━━━ DATA FOR ANALYSIS
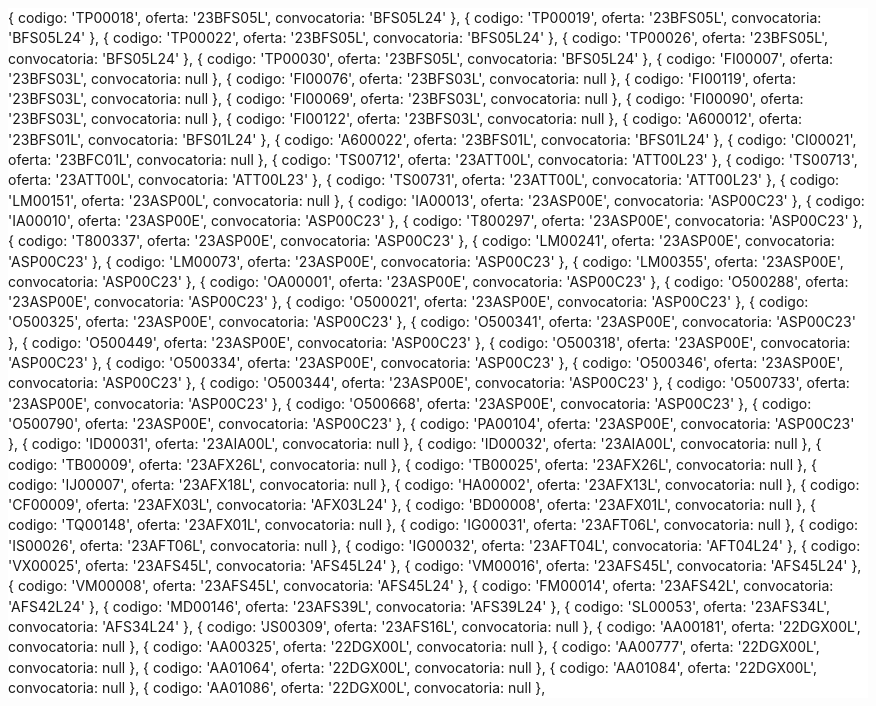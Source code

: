   { codigo: 'TP00018', oferta: '23BFS05L', convocatoria: 'BFS05L24' },
  { codigo: 'TP00019', oferta: '23BFS05L', convocatoria: 'BFS05L24' },
  { codigo: 'TP00022', oferta: '23BFS05L', convocatoria: 'BFS05L24' },
  { codigo: 'TP00026', oferta: '23BFS05L', convocatoria: 'BFS05L24' },
  { codigo: 'TP00030', oferta: '23BFS05L', convocatoria: 'BFS05L24' },
  { codigo: 'FI00007', oferta: '23BFS03L', convocatoria: null },
  { codigo: 'FI00076', oferta: '23BFS03L', convocatoria: null },
  { codigo: 'FI00119', oferta: '23BFS03L', convocatoria: null },
  { codigo: 'FI00069', oferta: '23BFS03L', convocatoria: null },
  { codigo: 'FI00090', oferta: '23BFS03L', convocatoria: null },
  { codigo: 'FI00122', oferta: '23BFS03L', convocatoria: null },
  { codigo: 'A600012', oferta: '23BFS01L', convocatoria: 'BFS01L24' },
  { codigo: 'A600022', oferta: '23BFS01L', convocatoria: 'BFS01L24' },
  { codigo: 'CI00021', oferta: '23BFC01L', convocatoria: null },
  { codigo: 'TS00712', oferta: '23ATT00L', convocatoria: 'ATT00L23' },
  { codigo: 'TS00713', oferta: '23ATT00L', convocatoria: 'ATT00L23' },
  { codigo: 'TS00731', oferta: '23ATT00L', convocatoria: 'ATT00L23' },
  { codigo: 'LM00151', oferta: '23ASP00L', convocatoria: null },
  { codigo: 'IA00013', oferta: '23ASP00E', convocatoria: 'ASP00C23' },
  { codigo: 'IA00010', oferta: '23ASP00E', convocatoria: 'ASP00C23' },
  { codigo: 'T800297', oferta: '23ASP00E', convocatoria: 'ASP00C23' },
  { codigo: 'T800337', oferta: '23ASP00E', convocatoria: 'ASP00C23' },
  { codigo: 'LM00241', oferta: '23ASP00E', convocatoria: 'ASP00C23' },
  { codigo: 'LM00073', oferta: '23ASP00E', convocatoria: 'ASP00C23' },
  { codigo: 'LM00355', oferta: '23ASP00E', convocatoria: 'ASP00C23' },
  { codigo: 'OA00001', oferta: '23ASP00E', convocatoria: 'ASP00C23' },
  { codigo: 'O500288', oferta: '23ASP00E', convocatoria: 'ASP00C23' },
  { codigo: 'O500021', oferta: '23ASP00E', convocatoria: 'ASP00C23' },
  { codigo: 'O500325', oferta: '23ASP00E', convocatoria: 'ASP00C23' },
  { codigo: 'O500341', oferta: '23ASP00E', convocatoria: 'ASP00C23' },
  { codigo: 'O500449', oferta: '23ASP00E', convocatoria: 'ASP00C23' },
  { codigo: 'O500318', oferta: '23ASP00E', convocatoria: 'ASP00C23' },
  { codigo: 'O500334', oferta: '23ASP00E', convocatoria: 'ASP00C23' },
  { codigo: 'O500346', oferta: '23ASP00E', convocatoria: 'ASP00C23' },
  { codigo: 'O500344', oferta: '23ASP00E', convocatoria: 'ASP00C23' },
  { codigo: 'O500733', oferta: '23ASP00E', convocatoria: 'ASP00C23' },
  { codigo: 'O500668', oferta: '23ASP00E', convocatoria: 'ASP00C23' },
  { codigo: 'O500790', oferta: '23ASP00E', convocatoria: 'ASP00C23' },
  { codigo: 'PA00104', oferta: '23ASP00E', convocatoria: 'ASP00C23' },
  { codigo: 'ID00031', oferta: '23AIA00L', convocatoria: null },
  { codigo: 'ID00032', oferta: '23AIA00L', convocatoria: null },
  { codigo: 'TB00009', oferta: '23AFX26L', convocatoria: null },
  { codigo: 'TB00025', oferta: '23AFX26L', convocatoria: null },
  { codigo: 'IJ00007', oferta: '23AFX18L', convocatoria: null },
  { codigo: 'HA00002', oferta: '23AFX13L', convocatoria: null },
  { codigo: 'CF00009', oferta: '23AFX03L', convocatoria: 'AFX03L24' },
  { codigo: 'BD00008', oferta: '23AFX01L', convocatoria: null },
  { codigo: 'TQ00148', oferta: '23AFX01L', convocatoria: null },
  { codigo: 'IG00031', oferta: '23AFT06L', convocatoria: null },
  { codigo: 'IS00026', oferta: '23AFT06L', convocatoria: null },
  { codigo: 'IG00032', oferta: '23AFT04L', convocatoria: 'AFT04L24' },
  { codigo: 'VX00025', oferta: '23AFS45L', convocatoria: 'AFS45L24' },
  { codigo: 'VM00016', oferta: '23AFS45L', convocatoria: 'AFS45L24' },
  { codigo: 'VM00008', oferta: '23AFS45L', convocatoria: 'AFS45L24' },
  { codigo: 'FM00014', oferta: '23AFS42L', convocatoria: 'AFS42L24' },
  { codigo: 'MD00146', oferta: '23AFS39L', convocatoria: 'AFS39L24' },
  { codigo: 'SL00053', oferta: '23AFS34L', convocatoria: 'AFS34L24' },
  { codigo: 'JS00309', oferta: '23AFS16L', convocatoria: null },
  { codigo: 'AA00181', oferta: '22DGX00L', convocatoria: null },
  { codigo: 'AA00325', oferta: '22DGX00L', convocatoria: null },
  { codigo: 'AA00777', oferta: '22DGX00L', convocatoria: null },
  { codigo: 'AA01064', oferta: '22DGX00L', convocatoria: null },
  { codigo: 'AA01084', oferta: '22DGX00L', convocatoria: null },
  { codigo: 'AA01086', oferta: '22DGX00L', convocatoria: null },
━━━━━━
• ACTIVITY:
Beginning with the first entry above, reproduce every line verbatim until the line with "codigo: 'A600012', oferta: '23BFS01L', convocatoria: 'BFS01L24'", which is included too; omit pictures.

• OUTPUT FOR THIS TASK:
Source code

:   { codigo: 'TP00018', oferta: '23BFS05L', convocatoria: 'BFS05L24' },
  { codigo: 'TP00019', oferta: '23BFS05L', convocatoria: 'BFS05L24' },
  { codigo: 'TP00022', oferta: '23BFS05L', convocatoria: 'BFS05L24' },
  { codigo: 'TP00026', oferta: '23BFS05L', convocatoria: 'BFS05L24' },
  { codigo: 'TP00030', oferta: '23BFS05L', convocatoria: 'BFS05L24' },
  { codigo: 'FI00007', oferta: '23BFS03L', convocatoria: null },
  { codigo: 'FI00076', oferta: '23BFS03L', convocatoria: null },
  { codigo: 'FI00119', oferta: '23BFS03L', convocatoria: null },
  { codigo: 'FI00069', oferta: '23BFS03L', convocatoria: null },
  { codigo: 'FI00090', oferta: '23BFS03L', convocatoria: null },
  { codigo: 'FI00122', oferta: '23BFS03L', convocatoria: null },
  { codigo: 'A600012', oferta: '23BFS01L', convocatoria: 'BFS01L24' },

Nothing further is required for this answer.